I have started the observation stage of my design for the cabin. I have used PASTE

PASTE (Plants, Animals, Structures, Tools, Events)

PLANTS Native woodland, largely Oak trees, also Beech, Silver Birch, Holly, Bracken, Hawthorn, Honeysuckle, Bluebells and Rambling Roses.  Some open grassed areas.

ANIMALS Squirrels, foxes, mice, people, dogs, horses, birds, insects.

STRUCTURES Wooden cabin build largely from recycled materials. No insulation, scavenged windows, some rotten wood. Space for sleeping, eating, cooking, playing, sitting etc. Water tank, gas cooker, wood-burner. Two sheds and a wooden deck with wood storage underneath. Paved paths.

TOOLS Various materials for future building projects, windows, paving slabs, breeze-blocks, wood. Some tools for basic carpentry jobs. No electricity/ mains water or mains gas. My husband, J and the other owners, V and S have good DIY skills and are keen to work on the cabin. Not much money available.

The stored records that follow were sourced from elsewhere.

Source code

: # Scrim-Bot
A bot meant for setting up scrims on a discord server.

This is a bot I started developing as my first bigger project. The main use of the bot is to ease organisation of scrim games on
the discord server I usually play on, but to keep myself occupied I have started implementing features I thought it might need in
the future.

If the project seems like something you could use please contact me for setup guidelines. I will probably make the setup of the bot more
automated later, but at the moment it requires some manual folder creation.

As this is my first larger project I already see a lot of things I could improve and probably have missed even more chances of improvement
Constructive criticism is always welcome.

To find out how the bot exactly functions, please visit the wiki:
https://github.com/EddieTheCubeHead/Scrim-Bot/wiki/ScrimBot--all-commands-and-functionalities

EVENTS We use the cabin for a retreat from our normal lives. We are aiming to come up here for regular weekends away, half term holidays and a longer break during the summer. The aim is to switch off from the busy outside world and relax and enjoy a simpler life. That is sometimes a struggle with three children to contend with. If it was just J and I, we would happily just eat, sleep read and walk but the kids do seem to need more than that! We have found that if we invite friends or family up to the cabin too, the children are happier and more content. The space is small, so that can get rather squashed.